Research

Central Nervous System Complications in Treated HIV Infection

HIV is undoubtedly neurovirulent and neuropathogenic. The prevalence of HIV-associated neurocognitive disorder (HAND) remains high (estimated 30–50%) and persists despite plasma HIV RNA suppression with potent combination antiretroviral therapy. These cognitive dysfunctions range in severity, spanning from the milder deficits of asymptomatic neurocognitive impairment (ANI) and mild neurocognitive disorder (MND) to more severe deficits in HIV-associated dementia (HAD). These cognitive deficits are not only widespread but impact everyday functioning, and increase morbidity and mortality with critical public health effects. To date, there are no clinically proven therapies for HAND for individuals already on stable, virologically suppressive anti-HIV regimens. Monocytes are thought to contribute to HAND pathogenesis by mediating HIV-neuroinvasion, which ultimately leads to HIV in the brain tissue, neuroinflammation and neuronal damage.

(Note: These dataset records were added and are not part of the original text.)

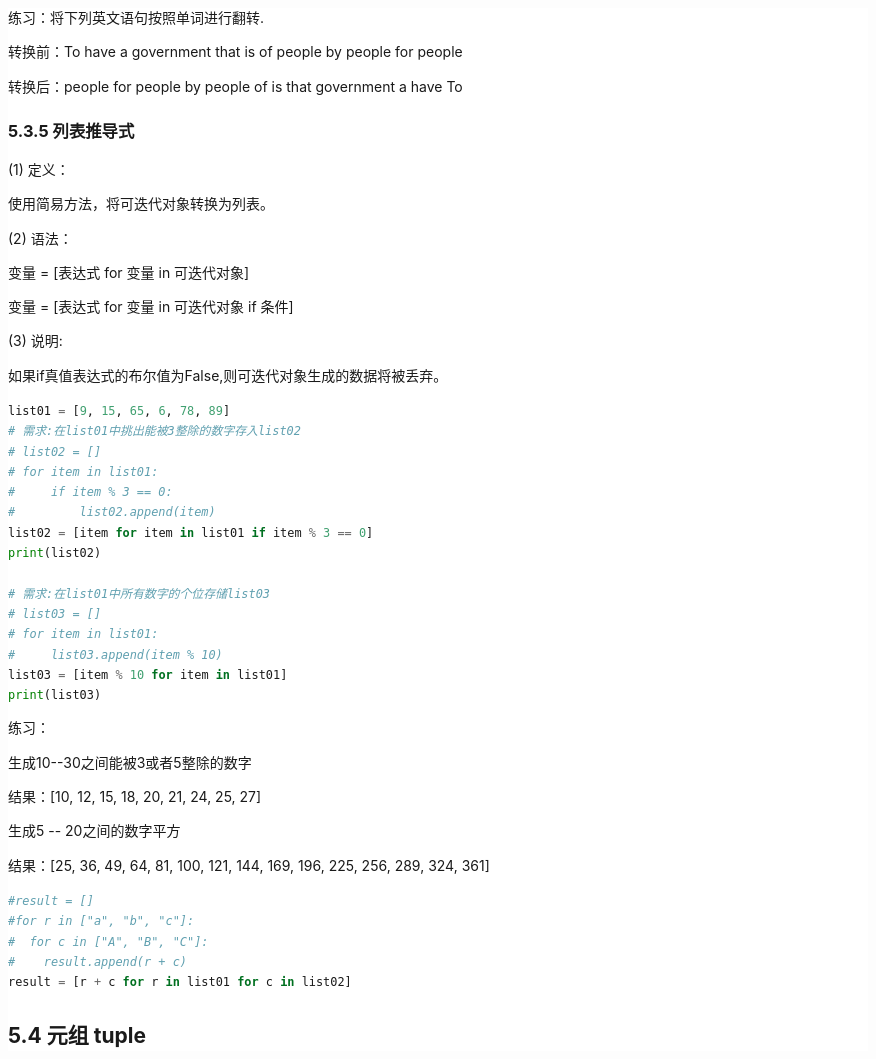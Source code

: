 练习：将下列英文语句按照单词进行翻转.

转换前：To have a government that is of people by people for people

转换后：people for people by people of is that government a have To

### 5.3.5 列表推导式

(1) 定义：

使用简易方法，将可迭代对象转换为列表。

(2) 语法：

变量 = [表达式 for 变量 in 可迭代对象]

变量 = [表达式 for 变量 in 可迭代对象 if 条件]

(3) 说明:

如果if真值表达式的布尔值为False,则可迭代对象生成的数据将被丢弃。

```python
list01 = [9, 15, 65, 6, 78, 89]
# 需求:在list01中挑出能被3整除的数字存入list02
# list02 = []
# for item in list01:
#     if item % 3 == 0:
#         list02.append(item)
list02 = [item for item in list01 if item % 3 == 0]
print(list02)

# 需求:在list01中所有数字的个位存储list03
# list03 = []
# for item in list01:
#     list03.append(item % 10)
list03 = [item % 10 for item in list01]
print(list03)
```

练习： 

生成10--30之间能被3或者5整除的数字

结果：[10, 12, 15, 18, 20, 21, 24, 25, 27]

生成5 -- 20之间的数字平方

结果：[25, 36, 49, 64, 81, 100, 121, 144, 169, 196, 225, 256, 289, 324, 361]

```python
#result = []
#for r in ["a", "b", "c"]:
#  for c in ["A", "B", "C"]:
#    result.append(r + c)
result = [r + c for r in list01 for c in list02]
```

## 5.4 元组 tuple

Productive HIV infection in the brain is found within the inflammatory infiltrate, which predominantly consists of macrophages. Although HIV is found in much lower frequency in brain tissues from patients on cART, we have successfully identified HIV-positive cells in cerebellum tissue that are surrounded by infiltrating macrophages using RNAscope, a novel next generation in situ hybridization technique.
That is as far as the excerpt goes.